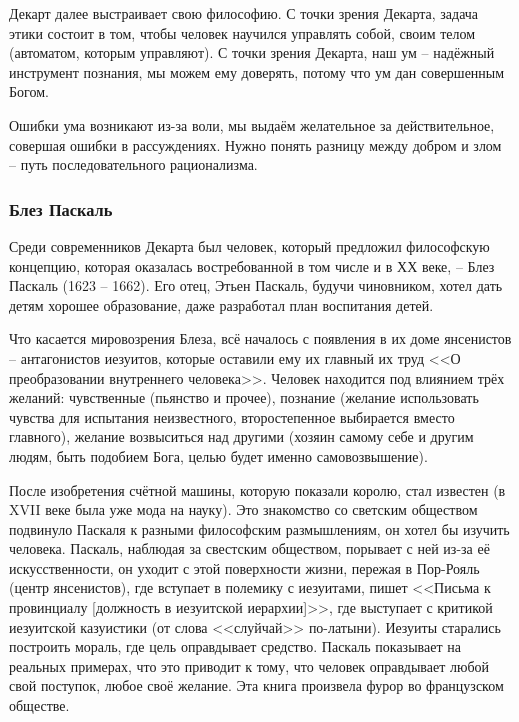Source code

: \documentclass[a4paper, 12pt]{book} %
\begin{document}
Декарт далее выстраивает свою философию. С точки зрения Декарта, задача этики состоит в том, чтобы человек научился управлять собой, своим телом (автоматом, которым управляют). С точки зрения Декарта, наш ум -- надёжный инструмент познания, мы можем ему доверять, потому что ум дан совершенным Богом. 

Ошибки ума возникают из-за воли, мы выдаём желательное за действительное, совершая ошибки в рассуждениях. Нужно понять разницу между добром и злом -- путь последовательного рационализма.

\subsubsection{Блез Паскаль}

Среди современников Декарта был человек, который предложил философскую концепцию, которая оказалась востребованной в том числе и в ХХ веке, -- Блез Паскаль (1623 -- 1662). Его отец, Этьен Паскаль, будучи чиновником, хотел дать детям хорошее образование, даже разработал план воспитания детей. 

Что касается мировозрения Блеза, всё началось с появления в их доме янсенистов -- антагонистов иезуитов, которые оставили ему их главный их труд <<О преобразовании внутреннего человека>>. Человек находится под влиянием трёх желаний: чувственные (пьянство и прочее), познание (желание использовать чувства для испытания неизвестного, второстепенное выбирается вместо главного), желание возвыситься над другими (хозяин самому себе и другим людям, быть подобием Бога, целью будет именно самовозвышение).

После изобретения счётной машины, которую показали королю, стал известен (в XVII веке была уже мода на науку). Это знакомство со светским обществом подвинуло Паскаля к разными философским размышлениям, он хотел бы изучить человека. Паскаль, наблюдая за свестским обществом, порывает с ней из-за её искусственности, он уходит с этой поверхности жизни, пережая в Пор-Рояль (центр янсенистов), где вступает в полемику с иезуитами, пишет <<Письма к провинциалу [должность в иезуитской иерархии]>>, где выступает с критикой иезуитской казуистики (от слова <<слуйчай>> по-латыни). Иезуиты старались построить мораль, где цель оправдывает средство. Паскаль показывает на реальных примерах, что это приводит к тому, что человек оправдывает любой свой поступок, любое своё желание. Эта книга произвела фурор во французском обществе. 
\end{document}
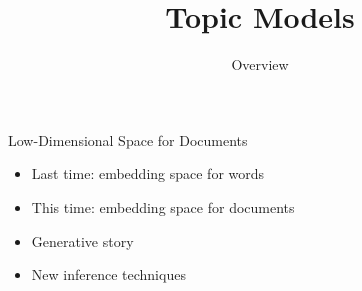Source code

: \documentclass[compress]{beamer}
\title{Topic Models}
\date{Overview}
\begin{document}
\frame{\titlepage
}

\begin{frame}{Low-Dimensional Space for Documents}

  \begin{itemize}
    \item Last time: embedding space for words
    \item This time: embedding space for documents
    \item Generative story
    \item New inference techniques
  \end{itemize}

\end{frame}


%

\begin{frame}

\tiny

\end{frame}
\end{document}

□ □ □ □ □

WHAT IS REQUIRED:
What is the number of lines in the material above that include "Декарта"? Answer with the number only.

SOLUTION TO THIS PROBLEM:
2